I guess I don't really follow you:  You don't need to have X capacity in your "Mother tongues" before you can learn another langauge. People often learn languages simultaneously (as is the case of children who grow up bilingually).   

Does thorough knowledge of the grammar of your first language help in second language acquisition?  Maybe, but consider that grammar is generally learned implicitly:  Without having to study anything, speakers learn the rules (although they may learn some incorrectly).  No schooling required to "speak like a native".  

But having a solid base in the "concept" of grammar, knowing how to call a noun a noun, understanding what the subject/object of a sentence is, etc. - these things certainly would help if you're learning the language in a school-based setting, where you are going to be taught how to use the same parts of speech in a new language.  

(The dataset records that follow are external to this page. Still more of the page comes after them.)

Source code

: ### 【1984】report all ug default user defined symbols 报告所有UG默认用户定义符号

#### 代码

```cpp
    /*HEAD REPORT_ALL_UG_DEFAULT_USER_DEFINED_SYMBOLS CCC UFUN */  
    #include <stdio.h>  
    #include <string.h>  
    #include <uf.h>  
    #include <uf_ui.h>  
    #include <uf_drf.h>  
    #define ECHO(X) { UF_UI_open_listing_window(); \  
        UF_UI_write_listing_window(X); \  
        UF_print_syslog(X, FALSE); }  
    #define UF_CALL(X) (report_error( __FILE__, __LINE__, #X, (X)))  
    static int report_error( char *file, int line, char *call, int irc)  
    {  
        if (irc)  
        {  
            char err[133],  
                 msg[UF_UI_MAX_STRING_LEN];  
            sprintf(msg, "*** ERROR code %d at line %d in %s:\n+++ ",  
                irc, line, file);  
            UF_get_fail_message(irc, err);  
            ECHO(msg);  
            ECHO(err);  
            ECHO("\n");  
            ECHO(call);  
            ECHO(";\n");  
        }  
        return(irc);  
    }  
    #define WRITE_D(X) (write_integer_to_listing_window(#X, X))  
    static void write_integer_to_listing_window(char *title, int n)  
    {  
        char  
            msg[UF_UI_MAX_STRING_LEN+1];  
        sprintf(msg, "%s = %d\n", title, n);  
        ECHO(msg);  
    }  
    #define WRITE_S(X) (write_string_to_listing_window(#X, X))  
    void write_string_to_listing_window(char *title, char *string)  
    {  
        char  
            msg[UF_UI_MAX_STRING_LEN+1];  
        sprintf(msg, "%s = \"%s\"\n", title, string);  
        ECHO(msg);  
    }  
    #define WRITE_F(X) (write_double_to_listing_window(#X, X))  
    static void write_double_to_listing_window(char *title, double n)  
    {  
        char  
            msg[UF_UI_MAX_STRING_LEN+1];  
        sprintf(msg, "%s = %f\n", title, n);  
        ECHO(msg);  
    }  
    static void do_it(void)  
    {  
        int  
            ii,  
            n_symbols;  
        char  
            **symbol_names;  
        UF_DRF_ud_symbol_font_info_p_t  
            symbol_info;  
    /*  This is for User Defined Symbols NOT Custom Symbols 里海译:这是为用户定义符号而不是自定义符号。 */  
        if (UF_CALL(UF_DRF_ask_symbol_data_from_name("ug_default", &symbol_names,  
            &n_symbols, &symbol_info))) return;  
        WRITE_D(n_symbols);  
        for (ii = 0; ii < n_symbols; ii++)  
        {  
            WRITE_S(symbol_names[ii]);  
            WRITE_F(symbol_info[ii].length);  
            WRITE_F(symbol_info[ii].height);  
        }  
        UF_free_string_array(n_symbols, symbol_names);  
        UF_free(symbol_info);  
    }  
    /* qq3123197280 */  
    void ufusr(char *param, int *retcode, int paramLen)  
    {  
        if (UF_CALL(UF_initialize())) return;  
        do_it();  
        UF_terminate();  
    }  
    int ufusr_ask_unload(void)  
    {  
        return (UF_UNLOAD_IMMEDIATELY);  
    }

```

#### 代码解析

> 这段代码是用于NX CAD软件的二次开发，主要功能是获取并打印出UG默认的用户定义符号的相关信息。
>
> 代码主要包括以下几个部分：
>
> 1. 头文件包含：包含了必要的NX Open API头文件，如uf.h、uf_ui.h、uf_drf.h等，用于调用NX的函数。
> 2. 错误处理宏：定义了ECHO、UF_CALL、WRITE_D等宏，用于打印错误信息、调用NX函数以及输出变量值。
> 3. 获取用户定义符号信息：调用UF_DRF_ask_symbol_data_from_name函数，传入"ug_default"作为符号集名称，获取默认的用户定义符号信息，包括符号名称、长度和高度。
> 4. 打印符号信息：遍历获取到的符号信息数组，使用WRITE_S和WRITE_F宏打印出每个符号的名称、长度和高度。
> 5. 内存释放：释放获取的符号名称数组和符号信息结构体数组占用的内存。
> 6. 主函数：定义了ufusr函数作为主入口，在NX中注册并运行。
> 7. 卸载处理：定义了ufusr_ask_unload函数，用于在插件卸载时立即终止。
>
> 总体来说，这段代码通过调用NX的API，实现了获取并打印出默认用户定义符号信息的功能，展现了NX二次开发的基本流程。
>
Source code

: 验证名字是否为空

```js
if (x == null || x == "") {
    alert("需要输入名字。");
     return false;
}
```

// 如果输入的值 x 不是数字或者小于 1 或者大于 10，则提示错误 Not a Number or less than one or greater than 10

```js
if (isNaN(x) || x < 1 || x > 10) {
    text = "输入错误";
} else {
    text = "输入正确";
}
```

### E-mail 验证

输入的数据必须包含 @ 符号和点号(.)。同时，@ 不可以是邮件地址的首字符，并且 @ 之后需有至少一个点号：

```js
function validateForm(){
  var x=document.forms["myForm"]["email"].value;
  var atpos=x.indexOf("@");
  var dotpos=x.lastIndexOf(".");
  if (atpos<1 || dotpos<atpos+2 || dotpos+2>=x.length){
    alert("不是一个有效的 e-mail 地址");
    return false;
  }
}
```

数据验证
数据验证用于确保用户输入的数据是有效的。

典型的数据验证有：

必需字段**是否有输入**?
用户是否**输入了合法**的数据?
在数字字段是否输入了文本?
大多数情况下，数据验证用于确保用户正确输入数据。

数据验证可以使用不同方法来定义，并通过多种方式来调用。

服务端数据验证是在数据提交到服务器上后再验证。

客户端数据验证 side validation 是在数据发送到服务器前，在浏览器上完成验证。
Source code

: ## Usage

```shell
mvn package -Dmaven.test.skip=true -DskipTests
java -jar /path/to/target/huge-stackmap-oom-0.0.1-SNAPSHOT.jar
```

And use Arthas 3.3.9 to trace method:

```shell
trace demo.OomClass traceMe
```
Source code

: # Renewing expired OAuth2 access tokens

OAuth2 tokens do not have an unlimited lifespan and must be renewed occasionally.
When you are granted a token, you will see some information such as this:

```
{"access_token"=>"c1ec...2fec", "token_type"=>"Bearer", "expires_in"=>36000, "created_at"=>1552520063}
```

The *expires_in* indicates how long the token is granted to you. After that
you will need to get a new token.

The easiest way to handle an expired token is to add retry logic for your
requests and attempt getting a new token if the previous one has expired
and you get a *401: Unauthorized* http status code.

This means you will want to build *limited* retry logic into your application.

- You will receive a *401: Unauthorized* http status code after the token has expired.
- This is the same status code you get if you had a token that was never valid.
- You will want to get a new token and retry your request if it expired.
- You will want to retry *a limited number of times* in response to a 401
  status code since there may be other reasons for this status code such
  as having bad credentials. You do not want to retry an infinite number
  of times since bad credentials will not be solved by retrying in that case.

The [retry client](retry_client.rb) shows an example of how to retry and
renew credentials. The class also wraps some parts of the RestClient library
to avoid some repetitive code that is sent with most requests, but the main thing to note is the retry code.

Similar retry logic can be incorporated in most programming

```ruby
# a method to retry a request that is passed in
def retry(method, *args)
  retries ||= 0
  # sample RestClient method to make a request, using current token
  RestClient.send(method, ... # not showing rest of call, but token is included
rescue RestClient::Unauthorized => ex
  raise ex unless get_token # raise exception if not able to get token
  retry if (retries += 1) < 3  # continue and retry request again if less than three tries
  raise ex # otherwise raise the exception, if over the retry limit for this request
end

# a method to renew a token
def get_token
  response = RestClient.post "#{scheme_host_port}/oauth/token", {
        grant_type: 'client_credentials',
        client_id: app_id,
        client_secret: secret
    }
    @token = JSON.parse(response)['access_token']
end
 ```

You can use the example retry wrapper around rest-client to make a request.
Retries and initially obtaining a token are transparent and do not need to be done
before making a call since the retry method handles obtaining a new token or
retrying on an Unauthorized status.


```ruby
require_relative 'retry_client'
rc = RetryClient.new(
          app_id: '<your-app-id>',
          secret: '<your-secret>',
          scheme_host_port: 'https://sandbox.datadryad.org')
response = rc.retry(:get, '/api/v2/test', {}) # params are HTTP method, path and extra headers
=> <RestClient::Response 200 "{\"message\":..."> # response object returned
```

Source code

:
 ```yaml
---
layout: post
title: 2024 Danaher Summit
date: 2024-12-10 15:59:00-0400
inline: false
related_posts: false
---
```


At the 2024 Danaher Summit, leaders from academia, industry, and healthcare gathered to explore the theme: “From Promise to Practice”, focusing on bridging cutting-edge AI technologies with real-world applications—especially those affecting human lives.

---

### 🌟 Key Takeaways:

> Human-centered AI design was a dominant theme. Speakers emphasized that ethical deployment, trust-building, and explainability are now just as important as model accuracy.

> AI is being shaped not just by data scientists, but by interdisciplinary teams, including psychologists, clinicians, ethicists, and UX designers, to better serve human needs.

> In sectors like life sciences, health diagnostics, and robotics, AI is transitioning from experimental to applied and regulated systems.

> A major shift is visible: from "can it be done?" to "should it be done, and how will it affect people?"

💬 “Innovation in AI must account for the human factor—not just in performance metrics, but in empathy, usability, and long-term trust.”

But if you're learning a new language like you learned the first - "on the streets" or simply picking it up socially, I don't think it is a prerequisite at all.


----------



## Macunaíma

Right, no schooling is required to speak like a native "on the street", but even native speakers need schooling to speak and write like an educated person. If you are learning a foreign language only to make yourself understood, grammar is not essential, of course_ although even in this case it would make things easier. But if you need to learn it for professional, academic or social purposes, you'd better get down to grammar and not rely on your capacity of picking it up. There's more to a language than grammar rules, but knowing beforehand how it woks in your native language gives you an advantage when it comes to assimilating new structures, syntax, etc. But, of course, you don't need grammar to learn vocabulary and pronunciation.

In short, grammar helps. Even if you try to learn a new language without knowing grammar and succeed in your first steps, you will inevitably reach a point where you won't be able to advance further without grasping the logic of the language, and knowledge of grammar will provide you with the tools for this.


----------



## CrazyArcher

Knowing grammar is a huge advantage. It genreally doesn't take a great effort to learn grammar of a moth tongue, so I would advice on that. When I was studying English (oh I had an excellent teacher!), all my studies revolved around the parallel concepts in Russian, which weren't a piece of cake for a native Russian speaker either (participles and stuff like that).
Knowing basic English grammar helped me a lot when I was studying Hebrew, since both languages are structurized, and I somehow succeeded to map one onto another. Without it, I would probably have to reinvent the wheel.


----------



## panjabigator

My mother tongue is English, but my understanding of grammar was poor till I learned Spanish.  Spanish supplied me with terms and I kind of learned English grammar backwards; for example, I learned what the subjuntive was in Spanish and then I learned to identify when it occurs in English.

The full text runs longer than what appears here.